--- DATASET EXTRACT Enclosed Below ---

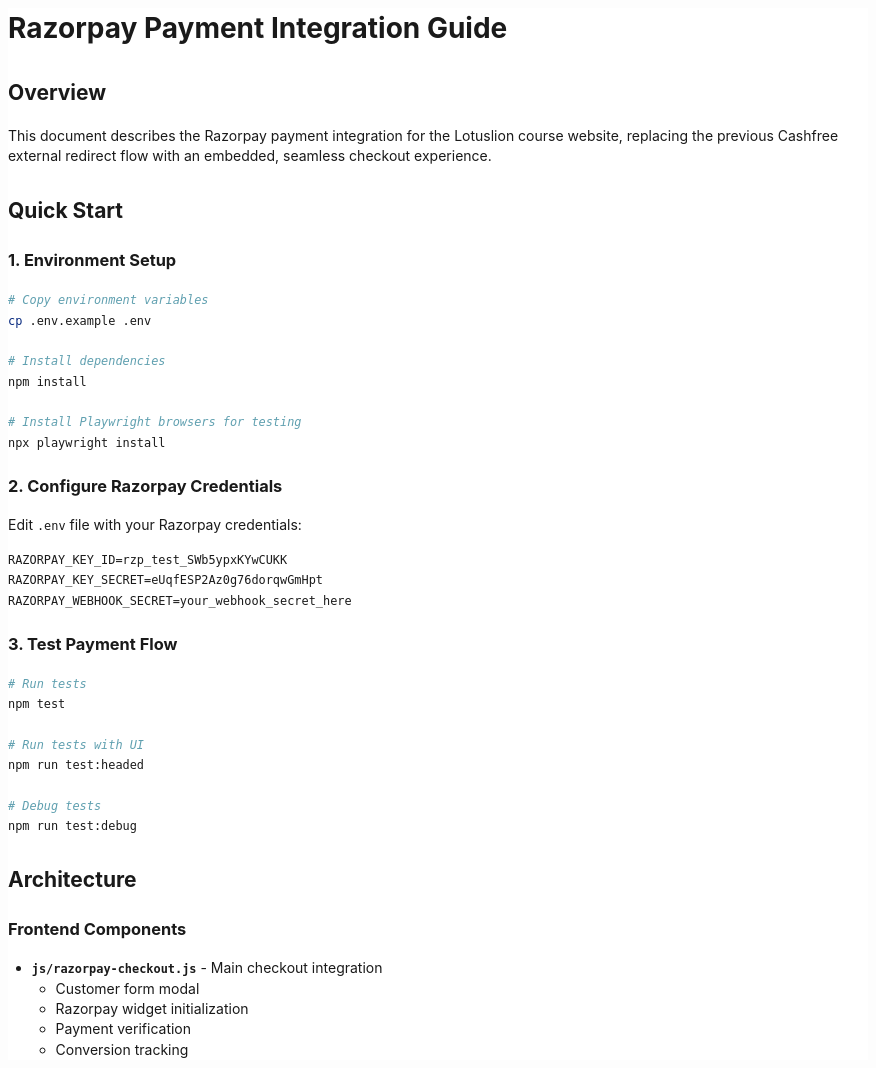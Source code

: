 # Razorpay Payment Integration Guide

## Overview
This document describes the Razorpay payment integration for the Lotuslion course website, replacing the previous Cashfree external redirect flow with an embedded, seamless checkout experience.

## Quick Start

### 1. Environment Setup
```bash
# Copy environment variables
cp .env.example .env

# Install dependencies
npm install

# Install Playwright browsers for testing
npx playwright install
```

### 2. Configure Razorpay Credentials
Edit `.env` file with your Razorpay credentials:
```env
RAZORPAY_KEY_ID=rzp_test_SWb5ypxKYwCUKK
RAZORPAY_KEY_SECRET=eUqfESP2Az0g76dorqwGmHpt
RAZORPAY_WEBHOOK_SECRET=your_webhook_secret_here
```

### 3. Test Payment Flow
```bash
# Run tests
npm test

# Run tests with UI
npm run test:headed

# Debug tests
npm run test:debug
```

## Architecture

### Frontend Components
- **`js/razorpay-checkout.js`** - Main checkout integration
  - Customer form modal
  - Razorpay widget initialization
  - Payment verification
  - Conversion tracking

--- End of Enclosed DATASET EXTRACT ---

◆ **TASK DETAILS**: Output the lines from the one with "- Razorpay widget initialization" through the end of the records above, exactly, including both ends, and nothing besides.

◆ **RESPONSE TO THIS TASK**:
  - Razorpay widget initialization
  - Payment verification
  - Conversion tracking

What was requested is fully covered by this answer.